* WHAT THE TASK REQUIRES *
Your task is to reproduce exactly the lines from the line with "id: hyperswitch" through the end of the records below.

* DATA PROVIDED *
= Beginning of Section =
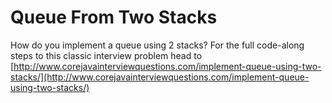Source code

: # Queue From Two Stacks
How do you implement a queue using 2 stacks? For the full code-along steps to this classic interview problem head to [http://www.corejavainterviewquestions.com/implement-queue-using-two-stacks/](http://www.corejavainterviewquestions.com/implement-queue-using-two-stacks/)
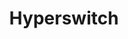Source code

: ---
draft: false
title: Hyperswitch
content:
  id: hyperswitch
  name: Hyperswitch
  website: https://hyperswitch.io/
  short_description: An open-source payments switch written in Rust to make payments fast, reliable, and affordable.
---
= End of Section =
* SOLUTION TO THE EXERCISE *
  id: hyperswitch
  name: Hyperswitch
  website: https://hyperswitch.io/
  short_description: An open-source payments switch written in Rust to make payments fast, reliable, and affordable.
---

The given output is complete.